Introducing scheduled scaling

Since our load had a somewhat predictable pattern to it, we were able to quickly alleviate a lot of the cost of running the ETLs by implementing scheduled scaling. Problem solved? Not yet. This had an interesting consequence: while our load was semi-predictable, it seemed to have a life of its own and would change almost weekly.

We’re a growing company; in business-speak: our revenue is growing 25%+ a year with a Net Revenue Retention (NRR) rate of 116%. Keeping up with new clients, their changing accounting and investment strategies, data delays, and overall software improvements (and regressions) meant we had to spend engineering resources to tweak and tune the schedule constantly so we can adapt to these changing conditions, with goal of maintaining our high SLA expectations.

Migrating to auto-scaling

Anyone still reading at this point should be shouting at their screen, telling us to just migrate to any of AWS’ approaches to auto-scaling. And they would be in exact agreement with what we were thinking too.

Alas, we tested scaling based off hardware utilization; it was wildly too unpredictable to rely on while maintaining our SLAs. Most of our tasks have high IO wait times, which results in the hardware going idle long enough to scale-in, only to rapidly increase in utilization as the IO completes and demands an immediate (though maybe unnecessary) scale-out. Meaning, our hardware utilization never matched our hardware needs.

Don’t forget about our long task runtimes. If you’re curious, we were able to successfully work around that; you can read about it in this blog: Scaling In With Long Running Processes on AWS.

Introducing queue-based scaling

What we really wanted this whole time was to be able to scale off our task queue depth. If you’re familiar with it, this is the same concept as using KEDA in EKS/ECS: push a custom metric to CloudWatch and use it to determine if we should scale-in/out. Unfortunately, we’re not running in EKS; we’re running on EC2. So, we had to re-invent the wheel a bit. Thankfully, AWS has recommendations on how to scale based off SQS queue depth that we were able to make use of in our design. Also, to answer one of your questions: we do have technical reasons for not running this system in EKS, but that is a story for another day.

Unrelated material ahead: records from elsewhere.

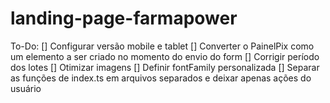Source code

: # landing-page-farmapower

To-Do:
[] Configurar versão mobile e tablet
[] Converter o PainelPix como um elemento a ser criado no momento do envio do form
[] Corrigir período dos lotes
[] Otimizar imagens
[] Definir fontFamily personalizada
[] Separar as funções de index.ts em arquivos separados e deixar apenas ações do usuário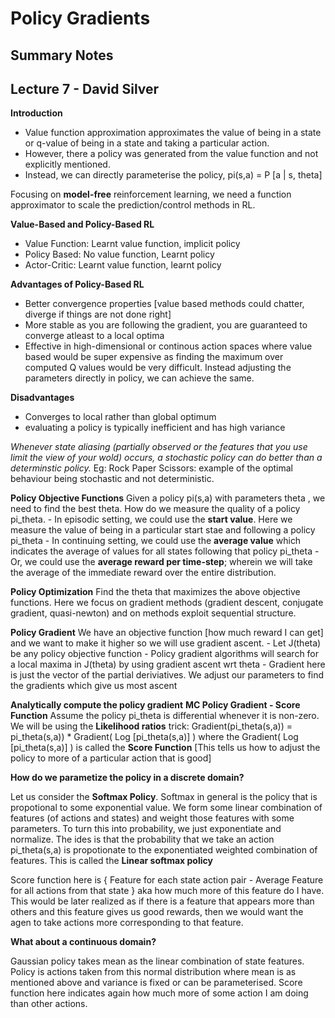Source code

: # Policy Gradients
## Summary Notes

## Lecture 7 - David Silver 

**Introduction**
- Value function approximation approximates the value of being in a state or q-value of being in a state and taking a particular action.
- However, there a policy was generated from the value function and not explicitly mentioned.
- Instead, we can directly parameterise the policy, 
      pi(s,a) = P [a | s, theta]

Focusing on **model-free** reinforcement learning, we need a function approximator to scale the prediction/control methods in RL.
  

**Value-Based and Policy-Based RL**
- Value Function: Learnt value function, implicit policy
- Policy Based: No value function, Learnt policy
- Actor-Critic: Learnt value function, learnt policy

**Advantages of Policy-Based RL**
- Better convergence properties [value based methods could chatter, diverge if things are not done right]
- More stable as you are following the gradient, you are guaranteed to converge atleast to a local optima
- Effective in high-dimensional or continous action spaces where value based would be super expensive as finding the maximum over computed Q values would be very difficult. Instead adjusting the parameters directly in policy, we can achieve the same.

**Disadvantages**
- Converges to local rather than global optimum
- evaluating a policy is typically inefficient and has high variance

*Whenever state aliasing  (partially observed or the features that you use limit the view of your wold) occurs, a stochastic policy can do better than a determinstic policy.* Eg: Rock Paper Scissors: example of the optimal behaviour being stochastic and not deterministic. 

**Policy Objective Functions**
Given a policy pi(s,a) with parameters theta , we need to find the best theta. How do we measure the quality of a policy pi_theta. 
      - In episodic setting, we could use the **start value**. Here we measure the value of being in a particular start stae and following a policy pi_theta
      - In continuing setting, we could use the **average value** which indicates the average of values for all states following that policy pi_theta
      - Or, we could use the **average reward per time-step**; wherein we will take the average of the immediate reward over the entire distribution. 
      
**Policy Optimization** Find the theta that maximizes the above objective functions. Here we focus on gradient methods (gradient descent, conjugate gradient, quasi-newton) and on methods exploit sequential structure.
 
**Policy Gradient**
We have an objective function [how much reward I can get] and we want to make it higher so we will use gradient ascent. 
      - Let J(theta) be any policy objective function
      - Policy gradient algorithms will search for a local maxima in J(theta) by using gradient ascent wrt theta
      - Gradient here is just the vector of the partial deriviatives. We adjust our parameters to find the gradients which give us most ascent


**Analytically compute the policy gradient**
 **MC Policy Gradient - Score Function**
Assume the policy pi_theta is differential whenever it is non-zero. We will be using the **Likelihood ratios** trick:
Gradient(pi_theta(s,a)) = pi_theta(s,a)) * Gradient( Log [pi_theta(s,a)] ) where the Gradient( Log [pi_theta(s,a)] ) is called the **Score Function** [This tells us how to adjust the policy to more of a particular action that is good]

**How do we parametize the policy in a discrete domain?**

Let us consider the **Softmax Policy**. Softmax in general is the policy that is propotional to some exponential value. 
We form some linear combination of features (of actions and states) and weight those features with some parameters. To turn this into probability, we just exponentiate and normalize. The ides is that the probability that we take an action pi_theta(s,a) is propotionate to the exponentiated weighted combination of features. This is called the **Linear softmax policy** 

Score function here is { Feature for each state action pair - Average Feature for all actions from that state } aka how much more of this feature do I have. This would be later realized as if there is a feature that appears more than others and this feature gives us good rewards, then we would want the agen to take actions more corresponding to that feature.



**What about a continuous domain?**

Gaussian policy takes mean as the linear combination of state features. Policy is actions taken from this normal distribution where mean is as mentioned above and variance is fixed or can be parameterised. Score function here indicates again how much more of some action I am doing than other actions.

Putting all the concepts together was easy enough (see following diagram). Implementing them was when the real fun began (see the following sections).

Zoom image will be displayed

Push the metrics

Given the breadth of variety we have in our task characteristics, we had to create several ASG configurations in AWS to support some bucketed needs while minimizing cost. As such, we can’t just push one queue depth to CloudWatch; we must push many. Hence, the presence of 2 ASGs in the diagram above. Though, more exist in reality.

To support this properly, each ASG must know the “class” of tasks it can run. The “class” is a composite of several task characteristics such as:

  • Task Type
  • CPU requirements
  • Memory requirements

These characteristics form what we call our “filter criteria” that is used for selecting tasks to run.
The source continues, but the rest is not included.